江戸の旧暦12月14日は、赤穂浪士の討入りの日。 平成の世は、新暦の今日、慰霊祭である赤穂義士祭です。/12/14=旧11/4・甲子

赤穂義士祭が執り行われるのは、
赤穂浪士たちが眠っている高輪泉岳寺。

普段は森閑とした境内の各所には、提灯やら、のぼりやら…。

義士祭

参拝者も多数だし、露店は、周囲の道まではみ出て、冬の街を賑やかに彩ります。

赤穂浪士たちの墓所までも提灯の列。
提灯の先には赤穂浪士が眠る
…の下には、墓参しようと待つ人々の長い列。
かなり待つことを覚悟して並びます。

なんか、すごい人気です。

お参りを終えた頃にやってくるのは
赤穂浪士に扮した一行による「義士行列」

こちらも、行列がやってくる15時ごろには沿道に並ぶ人人人…。

ああ、やってきましたっ!

義士行列

赤穂浪士の討ち入りは…。

元禄15(1702)年12月14日(旧暦なので実際は1月30日)の深夜。
その後の経緯は以下のようになっているようです。

1.赤穂藩の旧藩士47人は、本所・吉良邸に討ち入り、激闘の末、吉良上野介の首を取り主君のあだ討ちを成し遂げた。

2.大石内蔵助をはじめとした四十七士は、吉良上野介の遺体は寝所に安置し、首のみ槍の先に掲げて吉良邸を出る。
3.最初、吉良邸に程近い回向院に向かうも、受け入れられない。
4.仇討ちを報告すべき主君、浅野内匠頭が眠っている泉岳寺へ向かう。

吉良屋敷から高輪泉岳寺までは、距離にしてほぼ10キロ。

その距離を、四十七士は、重い装束を纏い、激闘後の疲労を背負い、約2時間半で歩ききったとされます。

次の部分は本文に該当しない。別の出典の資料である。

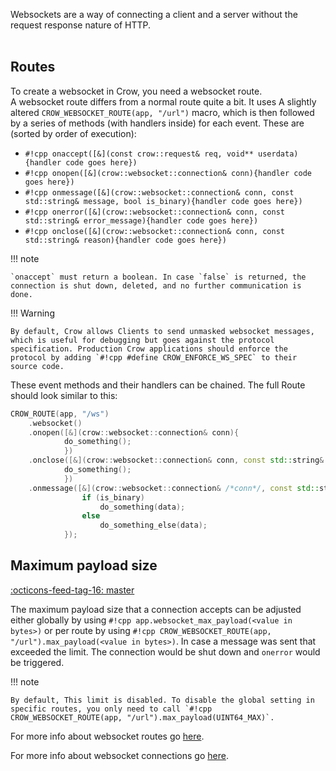 Websockets are a way of connecting a client and a server without the request response nature of HTTP.<br><br>

## Routes
To create a websocket in Crow, you need a websocket route.<br>
A websocket route differs from a normal route quite a bit. It uses A slightly altered `CROW_WEBSOCKET_ROUTE(app, "/url")` macro, which is then followed by a series of methods (with handlers inside) for each event. These are (sorted by order of execution):


- `#!cpp onaccept([&](const crow::request& req, void** userdata){handler code goes here})`
- `#!cpp onopen([&](crow::websocket::connection& conn){handler code goes here})`
- `#!cpp onmessage([&](crow::websocket::connection& conn, const std::string& message, bool is_binary){handler code goes here})`
- `#!cpp onerror([&](crow::websocket::connection& conn, const std::string& error_message){handler code goes here})`
- `#!cpp onclose([&](crow::websocket::connection& conn, const std::string& reason){handler code goes here})`

!!! note

    `onaccept` must return a boolean. In case `false` is returned, the connection is shut down, deleted, and no further communication is done.

!!! Warning

    By default, Crow allows Clients to send unmasked websocket messages, which is useful for debugging but goes against the protocol specification. Production Crow applications should enforce the protocol by adding `#!cpp #define CROW_ENFORCE_WS_SPEC` to their source code.

These event methods and their handlers can be chained. The full Route should look similar to this:
```cpp
CROW_ROUTE(app, "/ws")
    .websocket()
    .onopen([&](crow::websocket::connection& conn){
            do_something();
            })
    .onclose([&](crow::websocket::connection& conn, const std::string& reason){
            do_something();
            })
    .onmessage([&](crow::websocket::connection& /*conn*/, const std::string& data, bool is_binary){
                if (is_binary)
                    do_something(data);
                else
                    do_something_else(data);
            });
```

## Maximum payload size
<span class="tag">[:octicons-feed-tag-16: master](https://github.com/CrowCpp/Crow)</span>

The maximum payload size that a connection accepts can be adjusted either globally by using `#!cpp app.websocket_max_payload(<value in bytes>)` or per route by using `#!cpp CROW_WEBSOCKET_ROUTE(app, "/url").max_payload(<value in bytes>)`. In case a message was sent that exceeded the limit. The connection would be shut down and `onerror` would be triggered.

!!! note

    By default, This limit is disabled. To disable the global setting in specific routes, you only need to call `#!cpp CROW_WEBSOCKET_ROUTE(app, "/url").max_payload(UINT64_MAX)`.


For more info about websocket routes go [here](../../reference/classcrow_1_1_web_socket_rule.html).

For more info about websocket connections go [here](../../reference/classcrow_1_1websocket_1_1_connection.html).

映画やお芝居では、その時、暗闇の中、深々と降り続ける雪が照らす。
これは、芝居のために書かれた「仮名手本忠臣蔵」の脚色だそうですが、旧暦1702年12月14日=新暦1月30日。
大雪…十分にあり得ましたね。

泉岳寺山門に着いたのは、辰の刻(午前8時ごろ)。
住職によって境内に入ることを許されて、墓前に吉良上野介の首を供え、亡き主君にあだ討ちを報告しました。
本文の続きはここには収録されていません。